Sunday, June 1, 2014

A Million Ways to Die in the West Review

When it comes to Seth MacFarlane, people tend to have a very divided opinion of him and his works like Family Guy and American Dad. Some people think that he's able to poke fun at any situation and inject humor and satire into nearly any situation regardless of how difficult it is. Others view him as being all cut away gags and that his only jokes are making references to other things with a modern perspective and failing at it. I personally think that Seth MacFarlane is very hit and miss with his humor and he seems to push the boundaries a bit too far in some instances, but when his jokes hit, man do they hit. His last feature film Ted was a huge success both critically and commercially, justifyingly so, and while his latest movie A Million Ways to Die in the West isn't as good, it's still pretty damned good and one of the best comedies of the year so far.

Our story is centered on Albert Stark, played by Seth himself, as a sheep farmer living in the West. He hates his life, hates living in Old Stump, his girlfriend dumped him, and everything just plain sucks. However, when he meets a mysterious woman named Anna, she agrees to help him get out of his funk and be more confident in himself and less know-it-all frontiersman. The catch is that Anna is actually the wife of the most dangerous outlaw in the territory, Clinch Leatherwood, and Clinch is coming to Old Stump to get her back.

It's your standard premise for a Western, but the movie doesn't feel like a Western at all. What's weird is just how juxtaposed some characters are between acting like they're in a Western and acting like their from the 21st century. What do I mean? Well take Neil Patrick Harris as Foy, a self absorbed man who runs the local Mustachery and is completely obsessed with his mustache. He speaks in an old, antiquated style that would fit in a Western, but Seth MacFarlane speaks like someone who would appear in Ted. He's very modern with his delivery and I don't see a character there; I just see Seth MacFarlane acting like he's in a Western. That being said, that isn't bad in the slightest because having that juxtaposition is the key behind most of the jokes in this movie.

People die at the fair...
This movie is a lewd, crude satire of the entire Western genre, and there's nothing wrong with that. When a movie is poking fun at how rough and stupid it was back then, it's hilarious. One of the best scenes in the movie is when Seth MacFarlane explains why the West sucks so much and explains in great detail about the millions of ways to die in the west. There's even cameos a plenty in this movie, yet all of them work. I couldn't think of another movie that had so many cameos, yet had all of them hit so well. There's one that was revealed in the trailers, but I can guarantee that there are plenty more laced throughout the movie.
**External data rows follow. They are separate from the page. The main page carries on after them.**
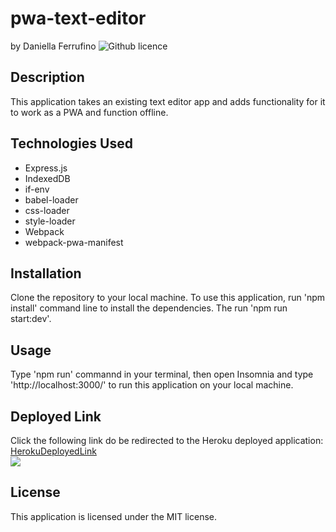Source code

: # pwa-text-editor
by Daniella Ferrufino ![Github licence](http://img.shields.io/badge/license-MIT-yellowgreen.svg)

## Description
This application takes an existing text editor app and adds functionality for it to work as a PWA and function offline.

## Technologies Used
* Express.js
* IndexedDB
* if-env
* babel-loader
* css-loader
* style-loader
* Webpack
* webpack-pwa-manifest

## Installation
Clone the repository to your local machine. To use this application, run 'npm install' command line to install the dependencies. The run 'npm run start:dev'.

## Usage
Type 'npm run' commannd in your terminal, then open Insomnia and type 'http://localhost:3000/' to run this application on your local machine.

## Deployed Link
Click the following link do be redirected to the Heroku deployed application: [HerokuDeployedLink](https://stormy-island-76057.herokuapp.com/)<br>
<img src="/src/images/jate.PNG">

## License
This application is licensed under the MIT license.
A lot of people have been saying that the best jokes are in the trailers and that diminishes the jokes, but truth be told, the best jokes aren't in the trailers. There are some really good jokes shown in the trailers yes, but all of the hidden cameos and the context of the trailers makes the jokes land harder and better. On a related note, this movie has been getting torn apart by critics, though not as bad as other movies this past year, but it's still getting a beating. For the life of me, I can't understand why. This movie isn't dumb fun, but it isn't an intellectual marvel either. It's a satire, though not as good as other Western satires like Blazing Saddles. 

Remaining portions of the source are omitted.